# ASSIGNMENT:
Filter the records for "vala" and keep each line that has it.

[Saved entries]

▽

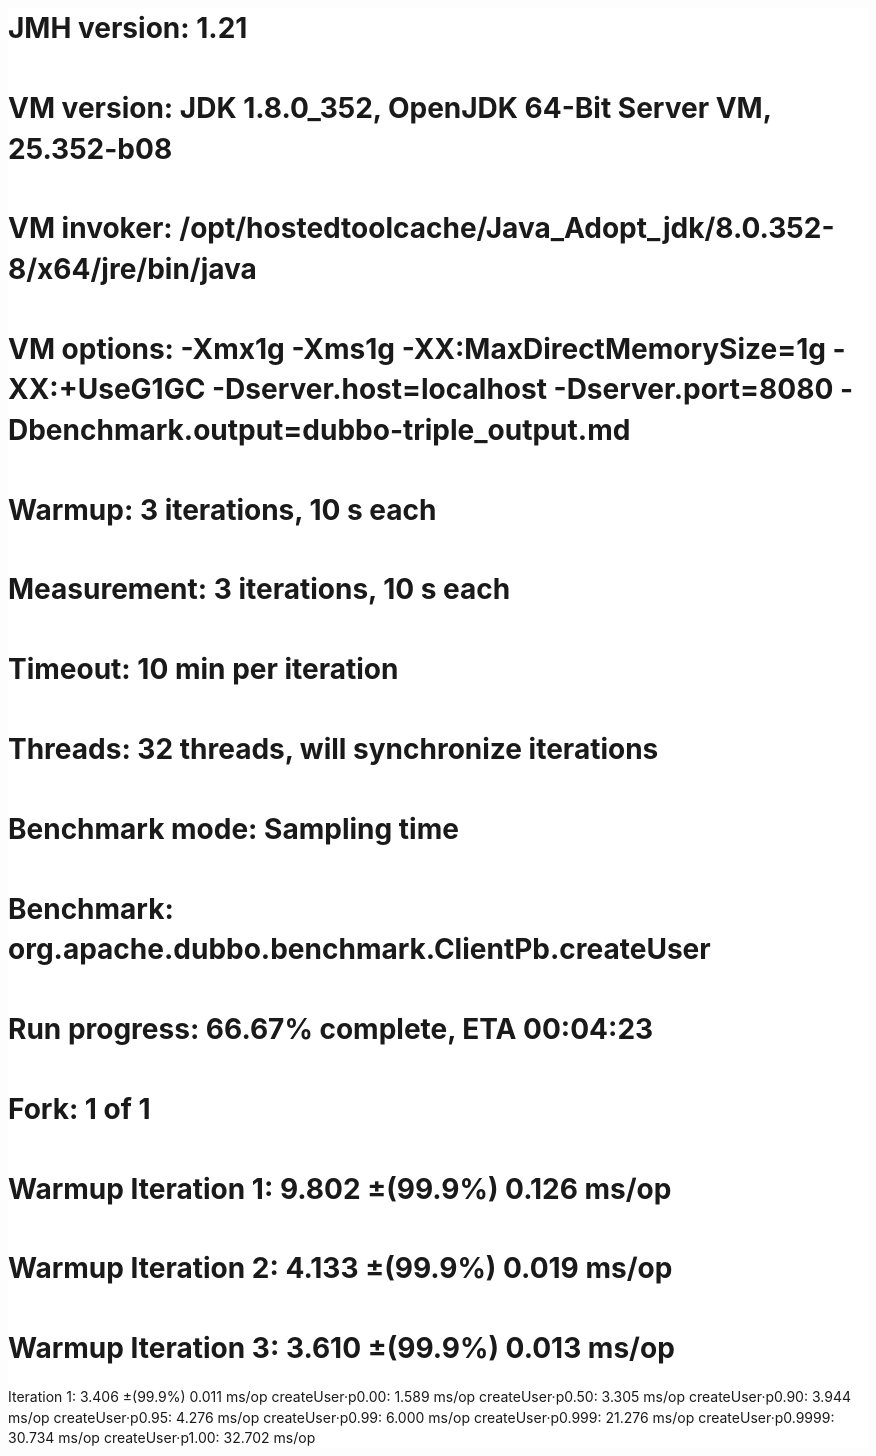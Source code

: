 
# JMH version: 1.21
# VM version: JDK 1.8.0_352, OpenJDK 64-Bit Server VM, 25.352-b08
# VM invoker: /opt/hostedtoolcache/Java_Adopt_jdk/8.0.352-8/x64/jre/bin/java
# VM options: -Xmx1g -Xms1g -XX:MaxDirectMemorySize=1g -XX:+UseG1GC -Dserver.host=localhost -Dserver.port=8080 -Dbenchmark.output=dubbo-triple_output.md
# Warmup: 3 iterations, 10 s each
# Measurement: 3 iterations, 10 s each
# Timeout: 10 min per iteration
# Threads: 32 threads, will synchronize iterations
# Benchmark mode: Sampling time
# Benchmark: org.apache.dubbo.benchmark.ClientPb.createUser

# Run progress: 66.67% complete, ETA 00:04:23
# Fork: 1 of 1
# Warmup Iteration   1: 9.802 ±(99.9%) 0.126 ms/op
# Warmup Iteration   2: 4.133 ±(99.9%) 0.019 ms/op
# Warmup Iteration   3: 3.610 ±(99.9%) 0.013 ms/op
Iteration   1: 3.406 ±(99.9%) 0.011 ms/op
                 createUser·p0.00:   1.589 ms/op
                 createUser·p0.50:   3.305 ms/op
                 createUser·p0.90:   3.944 ms/op
                 createUser·p0.95:   4.276 ms/op
                 createUser·p0.99:   6.000 ms/op
                 createUser·p0.999:  21.276 ms/op
                 createUser·p0.9999: 30.734 ms/op
                 createUser·p1.00:   32.702 ms/op
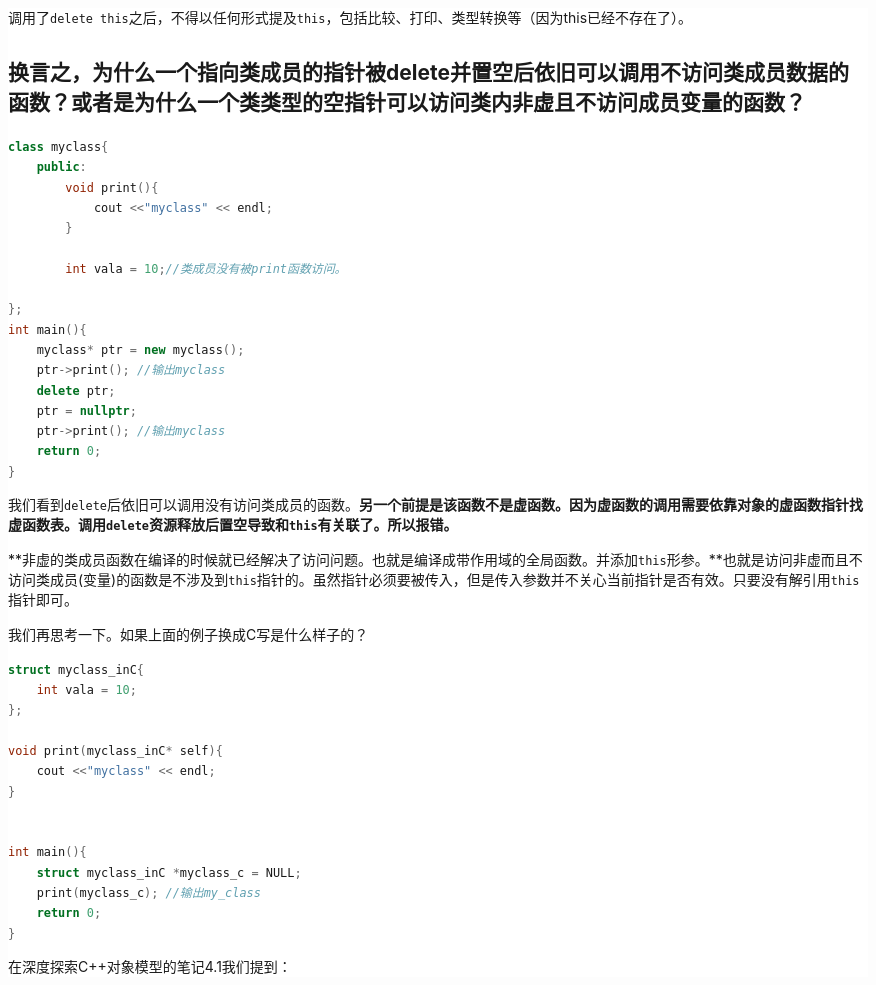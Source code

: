 调用了`delete this`之后，不得以任何形式提及`this`，包括比较、打印、类型转换等（因为this已经不存在了）。



## 换言之，为什么一个指向类成员的指针被delete并置空后依旧可以调用不访问类成员数据的函数？或者是为什么一个类类型的空指针可以访问类内非虚且不访问成员变量的函数？

```c++
class myclass{
    public:
        void print(){
            cout <<"myclass" << endl;
        }

        int vala = 10;//类成员没有被print函数访问。

};
int main(){
    myclass* ptr = new myclass();
    ptr->print(); //输出myclass
    delete ptr;
    ptr = nullptr;
    ptr->print(); //输出myclass
    return 0;
}
```



我们看到`delete`后依旧可以调用没有访问类成员的函数。**另一个前提是该函数不是虚函数。因为虚函数的调用需要依靠对象的虚函数指针找虚函数表。调用`delete`资源释放后置空导致和`this`有关联了。所以报错。**

**非虚的类成员函数在编译的时候就已经解决了访问问题。也就是编译成带作用域的全局函数。并添加`this`形参。**也就是访问非虚而且不访问类成员(变量)的函数是不涉及到`this`指针的。虽然指针必须要被传入，但是传入参数并不关心当前指针是否有效。只要没有解引用`this`指针即可。



我们再思考一下。如果上面的例子换成C写是什么样子的？

```c++
struct myclass_inC{
    int vala = 10;
};

void print(myclass_inC* self){
    cout <<"myclass" << endl;
}


int main(){
    struct myclass_inC *myclass_c = NULL;
    print(myclass_c); //输出my_class
    return 0;
}
```

在深度探索C++对象模型的笔记4.1我们提到：
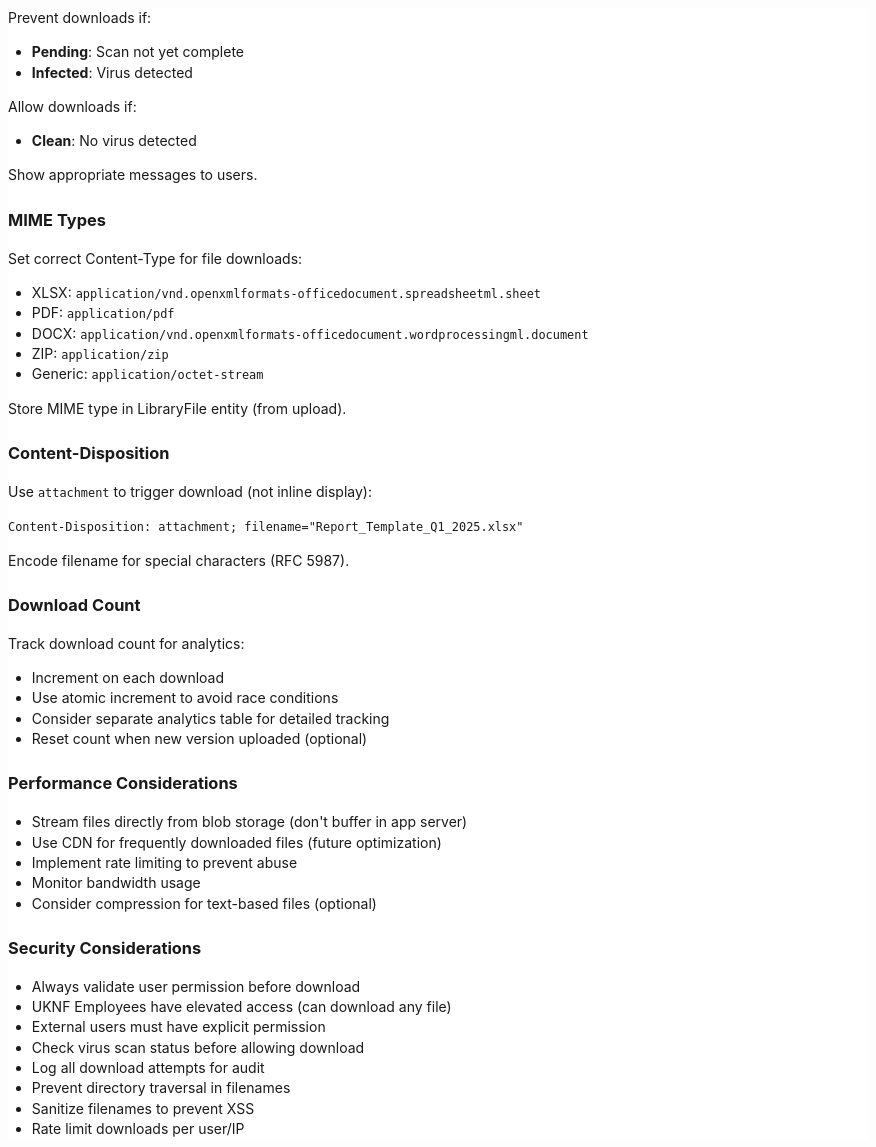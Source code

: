 Prevent downloads if:
- **Pending**: Scan not yet complete
- **Infected**: Virus detected

Allow downloads if:
- **Clean**: No virus detected

Show appropriate messages to users.

### MIME Types

Set correct Content-Type for file downloads:
- XLSX: `application/vnd.openxmlformats-officedocument.spreadsheetml.sheet`
- PDF: `application/pdf`
- DOCX: `application/vnd.openxmlformats-officedocument.wordprocessingml.document`
- ZIP: `application/zip`
- Generic: `application/octet-stream`

Store MIME type in LibraryFile entity (from upload).

### Content-Disposition

Use `attachment` to trigger download (not inline display):
```
Content-Disposition: attachment; filename="Report_Template_Q1_2025.xlsx"
```

Encode filename for special characters (RFC 5987).

### Download Count

Track download count for analytics:
- Increment on each download
- Use atomic increment to avoid race conditions
- Consider separate analytics table for detailed tracking
- Reset count when new version uploaded (optional)

### Performance Considerations

- Stream files directly from blob storage (don't buffer in app server)
- Use CDN for frequently downloaded files (future optimization)
- Implement rate limiting to prevent abuse
- Monitor bandwidth usage
- Consider compression for text-based files (optional)

### Security Considerations

- Always validate user permission before download
- UKNF Employees have elevated access (can download any file)
- External users must have explicit permission
- Check virus scan status before allowing download
- Log all download attempts for audit
- Prevent directory traversal in filenames
- Sanitize filenames to prevent XSS
- Rate limit downloads per user/IP
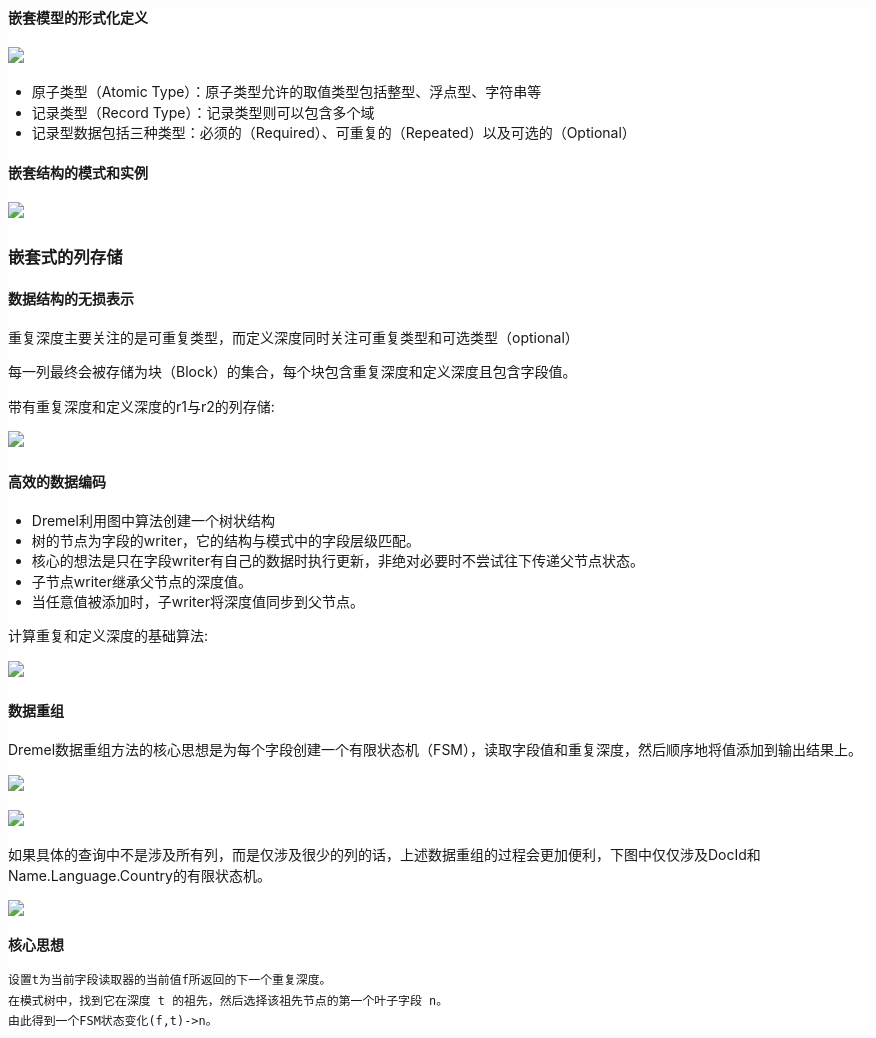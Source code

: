 #### 嵌套模型的形式化定义

![](https://s1.ax1x.com/2020/06/21/N3J2IU.png)

* 原子类型（Atomic Type）：原子类型允许的取值类型包括整型、浮点型、字符串等
* 记录类型（Record Type）：记录类型则可以包含多个域
* 记录型数据包括三种类型：必须的（Required）、可重复的（Repeated）以及可选的（Optional）

#### 嵌套结构的模式和实例

![](https://s1.ax1x.com/2020/06/21/N3Uxtf.png)

### 嵌套式的列存储

#### 数据结构的无损表示

重复深度主要关注的是可重复类型，而定义深度同时关注可重复类型和可选类型（optional）

每一列最终会被存储为块（Block）的集合，每个块包含重复深度和定义深度且包含字段值。

带有重复深度和定义深度的r1与r2的列存储:

![](https://s1.ax1x.com/2020/06/21/N3Uzh8.md.png)

#### 高效的数据编码

* Dremel利用图中算法创建一个树状结构
* 树的节点为字段的writer，它的结构与模式中的字段层级匹配。
* 核心的想法是只在字段writer有自己的数据时执行更新，非绝对必要时不尝试往下传递父节点状态。
* 子节点writer继承父节点的深度值。
* 当任意值被添加时，子writer将深度值同步到父节点。

计算重复和定义深度的基础算法:

![](https://s1.ax1x.com/2020/06/21/N3JgaT.md.png)


#### 数据重组

Dremel数据重组方法的核心思想是为每个字段创建一个有限状态机（FSM），读取字段值和重复深度，然后顺序地将值添加到输出结果上。

![](https://s1.ax1x.com/2020/06/21/N3Jyq0.md.png)

![](https://s1.ax1x.com/2020/06/21/N3JcZV.png)


如果具体的查询中不是涉及所有列，而是仅涉及很少的列的话，上述数据重组的过程会更加便利，下图中仅仅涉及DocId和Name.Language.Country的有限状态机。

![](https://s1.ax1x.com/2020/06/21/N3Jsrq.png)

**核心思想**

    设置t为当前字段读取器的当前值f所返回的下一个重复深度。
    在模式树中，找到它在深度 t 的祖先，然后选择该祖先节点的第一个叶子字段 n。
    由此得到一个FSM状态变化(f,t)->n。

△

# EXERCISE SOLUTION:
        int vala = 10;//类成员没有被print函数访问。
    int vala = 10;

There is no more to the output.